Defensive Development

Much like Defensive Driving, in which Wikipedia describes “anticipating dangerous situations, despite adverse conditions or the mistakes of others when operating a motor vehicle”, defensive development is building software that anticipates future “one-off” features and deployments by having tools to solve problems already in production.

When I was a technical leader at a big tech company, releasing software to production was a big deal involving many people and procedures - taking days sometimes weeks. It was particularly important to have all the i’s dotted and t’s crossed, otherwise it may take another week to deploy another release. In some cases, a small bug would slip through or even something smaller like a word misspelled that would have to wait until the following week or petition for an emergency release.

Another common scenario is an outside department in the company needs a special “view” to the application so that they can gain access to the software for their own purposes. They typically would request our team to build a separate section just for them tying up our resources just to build this special feature instead of focusing on our own customer needs. Does this sound familiar?

Over many years of taking feature requests working with customers and external teams, you begin to realize a common set of requests users always ask for post-production. In this post, I want to share with you what I typically like to include with every piece of software I ship in order to anticipate future requests and reduce the need to deploy special releases.

1. Administration Tool

By far the best and obvious way to make updates in production without re-deploying code is having an administration tool in place. This can be for development team eyes only or even allow customers to make updates as well. In Ruby On Rails applications, there are already a few great plugins that makes it very easy. Here’s just a few examples that have helped my team:

  • Updating production database records like user information.
  • Revoking user accounts or permissions.
  • Removing fake or test account data.
  • Changing the price of subscription plans.

2. A Private API

Building an API in the software can be pretty simple to include. Again, for Ruby on Rails apps, there are gems that make this simple. Having just a simple API in place and pay big dividends down the road. When asked to get a special “access” in a lot of cases, you can just provide the API endpoints and connection details and they can build their own application themselves.

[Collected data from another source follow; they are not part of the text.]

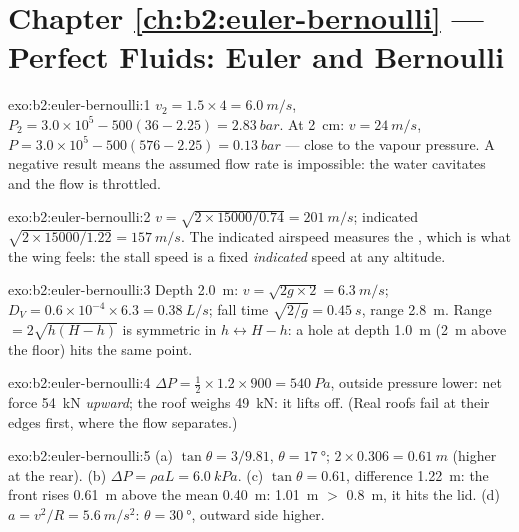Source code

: \section*{Chapter \ref{ch:b2:euler-bernoulli} --- Perfect Fluids: Euler and Bernoulli}

\begin{solution}{exo:b2:euler-bernoulli:1}
$v_2 = 1.5 \times 4 = \qty{6.0}{m/s}$, $P_2 = 3.0 \times 10^5 - 500(36 - 2.25) =
\qty{2.83}{bar}$. At \qty{2}{cm}: $v = \qty{24}{m/s}$, $P = 3.0 \times 10^5 - 500
(576 - 2.25) = \qty{0.13}{bar}$ --- close to the vapour pressure. A negative
result means the assumed flow rate is impossible: the water cavitates
and the flow is throttled.
\end{solution}

\begin{solution}{exo:b2:euler-bernoulli:2}
$v = \sqrt{2 \times 15000/0.74} = \qty{201}{m/s}$; indicated $\sqrt{2 \times 15000/
1.22} = \qty{157}{m/s}$. The indicated airspeed measures the ,
which is what the wing feels: the stall speed is a fixed \emph{indicated}
speed at any altitude.
\end{solution}

\begin{solution}{exo:b2:euler-bernoulli:3}
Depth \qty{2.0}{m}: $v = \sqrt{2g \times 2} = \qty{6.3}{m/s}$; $D_V = 0.6 \times 10^{-4}
\times 6.3 = \qty{0.38}{L/s}$; fall time $\sqrt{2/g} = \qty{0.45}{s}$, range
\qty{2.8}{m}. Range $= 2\sqrt{h(H - h)}$ is symmetric in $h \leftrightarrow H -
h$: a hole at depth \qty{1.0}{m} (\qty{2}{m} above the floor) hits the same
point.
\end{solution}

\begin{solution}{exo:b2:euler-bernoulli:4}
$\Delta P = \tfrac12 \times 1.2 \times 900 = \qty{540}{Pa}$, outside pressure lower:
net force \qty{54}{kN} \emph{upward}; the roof weighs \qty{49}{kN}: it lifts
off. (Real roofs fail at their edges first, where the flow separates.)
\end{solution}

\begin{solution}{exo:b2:euler-bernoulli:5}
(a) $\tan\theta = 3/9.81$, $\theta = \qty{17}{\degree}$; $2 \times 0.306 = \qty{0.61}{m}$
(higher at the rear). (b) $\Delta P = \rho aL = \qty{6.0}{kPa}$. (c) $\tan\theta =
0.61$, difference \qty{1.22}{m}: the front rises \qty{0.61}{m} above the mean
\qty{0.40}{m}: \qty{1.01}{m} $>$ \qty{0.8}{m}, it hits the lid. (d) $a = v^2/R =
\qty{5.6}{m/s^2}$: $\theta = \qty{30}{\degree}$, outward side higher.
\end{solution}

3. Managed Tool for Error Logging

If I had a nickel for every time I got an email saying “the website was down last night” and then spending hours trying to figure out what happened, well, I’d have a lot of nickels. Having a way to search log files is a crucial way to track down issues or even false alarms. A lot of the time it’s the hosting provider having network issues. Tools like DataDog gives you the ability to track down errors and when they occur. If anything, it’s been a great way to point out there weren’t any issues at all and we can move on to the next task.

4. Healthcheck (aka Smoketest) Page

This is one of the oldest and my personal favorite trick. Often times I will build a page in the application that only I can get to (i.e. /smoketest) that will give me a basic vitals of the system. For example:

  • First and foremost, make sure the application is still running.
  • Show the number of active users to make sure the application is database connection is fine.
  • Display the status of connection to third-party api’s to check the connection is working.

When getting that dreaded email saying “something’s wrong with the site”, I’ll check the smoketest page first to make sure all is working or quickly determine the issue.

5. Routine Maintenance Task Page

Similar to the administration tool, having a section in the application where the development team can queue routine maintenance tasks i.e. Rake tasks, is a great time saver. The folks at Shopify have a gem for this called Maintenance Tasks that works great. Here are some examples of maintenance tasks I’ve used in production before:

  • Deleting inactive user records to clean up the database.
  • Clearing production cache assets to make sure all cached assets are up-to-date.
  • Re-running scheduled tasks in case there was an outage from the night before.

After your the application has been in production a while and you’ve implemented tools like listed above, you’ll notice fewer and fewer emergency releases and having more to time focus on adding value your customers will love.